Correlating volume and surface features in additively manufactured metal parts
Start: October 2019
Student: Afaf Remani
Supervisors: Richard Leach, Adam Thompson
Funding: University of Nottingham, Renishaw and Self
Metal additively manufactured (AM) parts, particularly those produced using laser-based powder bed fusion (L-PBF), lack sufficient quality assurance. In L-PBF notable barriers exist towards the adoption of AM technologies in industry, the most significant of which relates to requirements for further understanding of AM processes
In light of this issue, we adopt a qualify-as-you-build approach in which the L-PBF process is monitored layer by layer, throughout the fabrication of a part. The aim of the project is to gain a better understanding of the dynamics and phenomena that occur during the L-PBF process and categorise defects that are acceptable versus those whose presence is significantly detrimental to the final part.

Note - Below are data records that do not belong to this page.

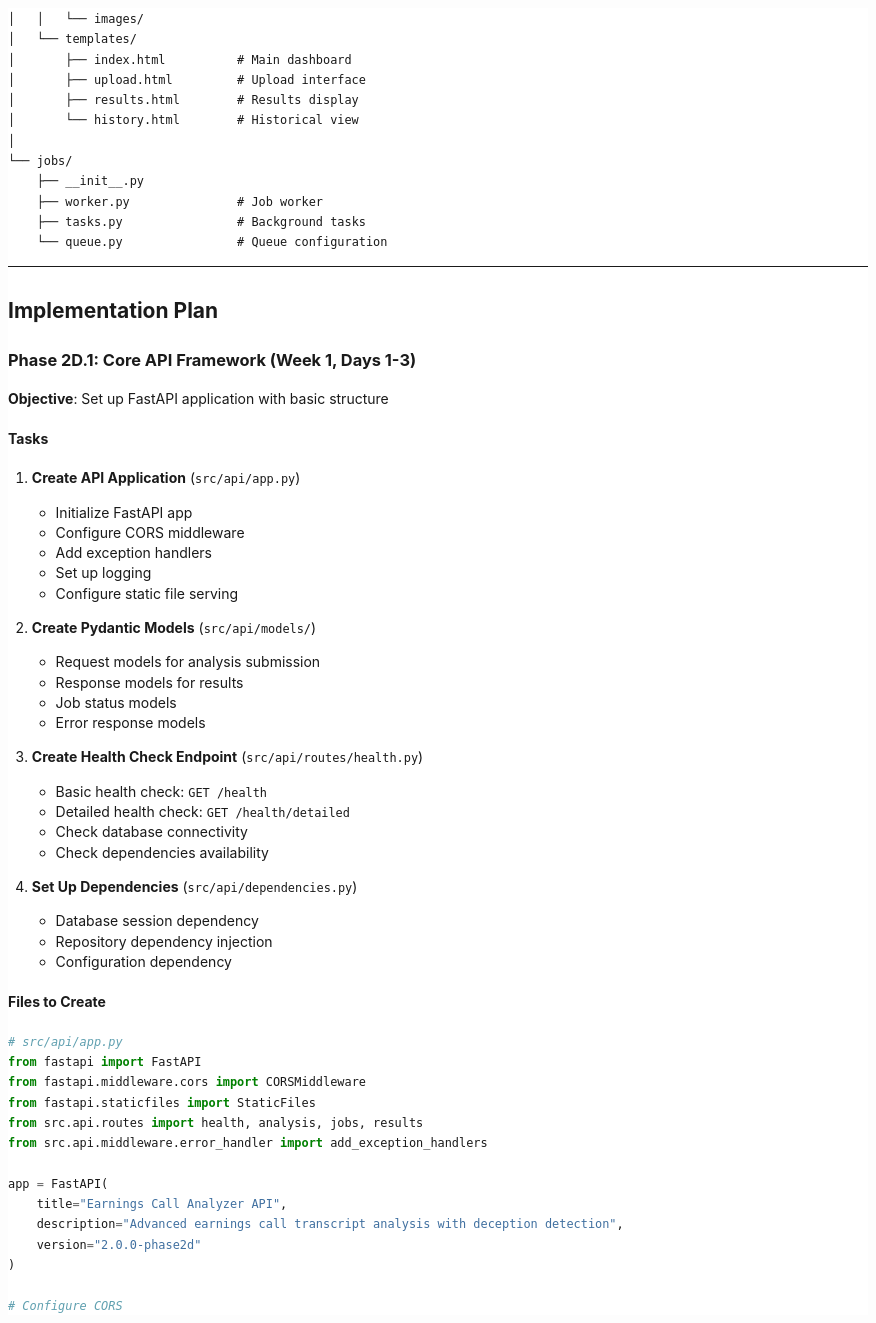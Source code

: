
 ```
│   │   └── images/
│   └── templates/
│       ├── index.html          # Main dashboard
│       ├── upload.html         # Upload interface
│       ├── results.html        # Results display
│       └── history.html        # Historical view
│
└── jobs/
    ├── __init__.py
    ├── worker.py               # Job worker
    ├── tasks.py                # Background tasks
    └── queue.py                # Queue configuration
```

---

## Implementation Plan

### Phase 2D.1: Core API Framework (Week 1, Days 1-3)

**Objective**: Set up FastAPI application with basic structure

#### Tasks

1. **Create API Application** (`src/api/app.py`)
   - Initialize FastAPI app
   - Configure CORS middleware
   - Add exception handlers
   - Set up logging
   - Configure static file serving

2. **Create Pydantic Models** (`src/api/models/`)
   - Request models for analysis submission
   - Response models for results
   - Job status models
   - Error response models

3. **Create Health Check Endpoint** (`src/api/routes/health.py`)
   - Basic health check: `GET /health`
   - Detailed health check: `GET /health/detailed`
   - Check database connectivity
   - Check dependencies availability

4. **Set Up Dependencies** (`src/api/dependencies.py`)
   - Database session dependency
   - Repository dependency injection
   - Configuration dependency

#### Files to Create

```python
# src/api/app.py
from fastapi import FastAPI
from fastapi.middleware.cors import CORSMiddleware
from fastapi.staticfiles import StaticFiles
from src.api.routes import health, analysis, jobs, results
from src.api.middleware.error_handler import add_exception_handlers

app = FastAPI(
    title="Earnings Call Analyzer API",
    description="Advanced earnings call transcript analysis with deception detection",
    version="2.0.0-phase2d"
)

# Configure CORS
```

In this project, we will use fringe projection and other in-process monitoring systems to achieve layerwise topography monitoring. The main expected outcome of this work is to qualitatively and quantitatively discern the surface features present within and around the melt pool in each layer, in search for defects and process signatures. Using this information, we will render conclusive correlations between these aspects of the build and mechanical properties. Layerwise data will be compared to volumetric X-ray computed tomography data to check and validate obtained results. It is expected that, by the end of this project, a fully operational in situ topography monitoring system will be delivered for inclusion in a commercial L-PBF machine.